I was a little sloppy when I created the sample output. Its missing a few pairs

 

Assume for a given row I have [a, b, c] I want to create something like the cartesian join

 

From: Andrew Davidson <An...@SantaCruzIntegration.com>
Date: Friday, March 30, 2018 at 5:54 PM
To: "user @spark" <us...@spark.apache.org>
Subject: how to create all possible combinations from an array? how to join and explode row array?

 

I have a dataframe and execute  df.groupBy(“xyzy”).agg( collect_list(“abc”)

 

This produces a column of type array. Now for each row I want to create a multiple pairs/tuples from the array so that I can create a contingency table.  Any idea how I can transform my data so that call crosstab() ? The join transformation operate on the entire dataframe. I need something at the row array level?





Bellow is some sample python and describes what I would like my results to be?



Kind regards



Andy

 

 

c1 = ["john", "bill", "sam"]

c2 = [['red', 'blue', 'red'], ['blue', 'red'], ['green']]

p = pd.DataFrame({"a":c1, "b":c2})

 

df = sqlContext.createDataFrame(p)

df.printSchema()

df.show()

 

root

 |-- a: string (nullable = true)

 |-- b: array (nullable = true)

 |    |-- element: string (containsNull = true)

 

+----+----------------+

|   a|               b|

+----+----------------+

|john|[red, blue, red]|

|bill   |     [blue, red]|

| sam|         [green]|

+----+----------------+

 

 

The output I am trying to create is. I could live with a crossJoin (cartesian join) and add my own filtering if it makes the problem easier?

 

 

+----+----------------+

|  x1|    x2|

+----+----------------+

red  | blue

red  | red

blue | red

+----+----------------+

 

 


Re: how to create all possible combinations from an array? how to join and explode row array?

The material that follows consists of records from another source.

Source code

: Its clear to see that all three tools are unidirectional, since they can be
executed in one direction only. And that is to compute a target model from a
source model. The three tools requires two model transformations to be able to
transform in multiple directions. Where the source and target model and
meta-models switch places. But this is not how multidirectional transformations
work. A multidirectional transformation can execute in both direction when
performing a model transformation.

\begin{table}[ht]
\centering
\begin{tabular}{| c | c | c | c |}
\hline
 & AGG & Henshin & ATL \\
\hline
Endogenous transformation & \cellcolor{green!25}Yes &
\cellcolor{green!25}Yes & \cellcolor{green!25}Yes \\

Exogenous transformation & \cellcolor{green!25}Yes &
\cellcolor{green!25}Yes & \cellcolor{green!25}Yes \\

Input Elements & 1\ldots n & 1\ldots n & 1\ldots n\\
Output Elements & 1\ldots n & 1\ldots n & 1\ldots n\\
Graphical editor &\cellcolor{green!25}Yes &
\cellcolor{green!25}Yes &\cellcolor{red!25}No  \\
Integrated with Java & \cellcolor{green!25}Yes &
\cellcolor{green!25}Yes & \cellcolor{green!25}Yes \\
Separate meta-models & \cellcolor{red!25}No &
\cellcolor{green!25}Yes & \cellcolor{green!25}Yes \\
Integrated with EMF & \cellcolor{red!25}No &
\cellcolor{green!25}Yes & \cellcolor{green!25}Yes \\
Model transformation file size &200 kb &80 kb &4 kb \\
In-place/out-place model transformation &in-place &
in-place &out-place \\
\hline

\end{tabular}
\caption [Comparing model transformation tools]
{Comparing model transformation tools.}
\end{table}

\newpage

Posted by Yong Zhang <ja...@hotmail.com>.
What's wrong just using a UDF doing for loop in scala? You can change the for loop logic for what combination you want.


scala> spark.version
res4: String = 2.2.1

scala> aggDS.printSchema
root
 |-- name: string (nullable = true)
 |-- colors: array (nullable = true)
 |    |-- element: string (containsNull = true)


scala> aggDS.show(false)
+----+----------------+
|name|colors          |
+----+----------------+
|john|[red, blue, red]|
|bill|[blue, red]     |
|sam |[gree]          |
+----+----------------+

scala> import org.apache.spark.sql.functions.udf
import org.apache.spark.sql.functions.udf

scala> val loopUDF = udf { x: Seq[String] => for (a <- x; b <-x) yield (a,b) }
loopUDF: org.apache.spark.sql.expressions.UserDefinedFunction = UserDefinedFunction(<function1>,ArrayType(StructType(StructField(_1,StringType,true), StructField(_2,StringType,true)),true),Some(List(ArrayType(StringType,true))))

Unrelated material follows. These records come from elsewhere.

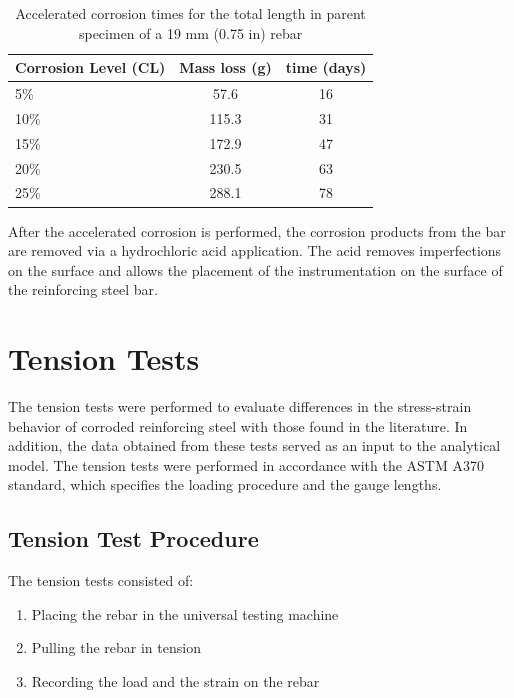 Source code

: \begin{table}[htbp]
	\caption{Accelerated corrosion times for the total length in parent specimen of a 19 mm (0.75 in) rebar}
	\label{tab:AcceleratedCorrosionTime}
	\centering	
		\begin{tabular}{l c c}
		Corrosion Level (CL) & Mass loss (g)   & time (days)     \\  \hline	
		5\%                  & 57.6            & 16    \\	
		10\%                 & 115.3            & 31     \\	
		15\%                 & 172.9            & 47   \\	
		20\%                 & 230.5            & 63     \\
		25\%                 & 288.1               & 78   \\
		\end{tabular}
\end{table}

After the accelerated corrosion is performed, the corrosion products from the bar are removed via a hydrochloric acid application. The acid removes imperfections on the surface and allows the placement of the instrumentation on the surface of the reinforcing steel bar.

\section{Tension Tests}

The tension tests were performed to evaluate differences in the stress-strain behavior of corroded reinforcing steel with those found in the literature. In addition, the data obtained from these tests served as an input to the analytical model. The tension tests were performed in accordance with the ASTM A370 standard, which specifies the loading procedure and the gauge lengths. 
\subsection{Tension Test Procedure}

The tension tests consisted of:
\begin{enumerate}
    \item Placing the rebar in the universal testing machine
    \item Pulling the rebar in tension 
    \item Recording the load and the strain on the rebar 
\end{enumerate}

scala> aggDS.withColumn("newCol", loopUDF($"colors")).show(false)
+----+----------------+---------------------------------------------------------------------------------------------------------+
|name|colors          |newCol                                                                                                   |
+----+----------------+---------------------------------------------------------------------------------------------------------+
|john|[red, blue, red]|[[red,red], [red,blue], [red,red], [blue,red], [blue,blue], [blue,red], [red,red], [red,blue], [red,red]]|
|bill|[blue, red]     |[[blue,blue], [blue,red], [red,blue], [red,red]]                                                         |
|sam |[gree]          |[[gree,gree]]                                                                                            |
+----+----------------+-----------------------------------------------------------------

Yong


________________________________
From: Andy Davidson <An...@SantaCruzIntegration.com>
Sent: Friday, March 30, 2018 8:58 PM
To: Andy Davidson; user
Subject: Re: how to create all possible combinations from an array? how to join and explode row array?

I was a little sloppy when I created the sample output. Its missing a few pairs

Assume for a given row I have [a, b, c] I want to create something like the cartesian join

From: Andrew Davidson <An...@SantaCruzIntegration.com>>
Date: Friday, March 30, 2018 at 5:54 PM
To: "user @spark" <us...@spark.apache.org>>
Subject: how to create all possible combinations from an array? how to join and explode row array?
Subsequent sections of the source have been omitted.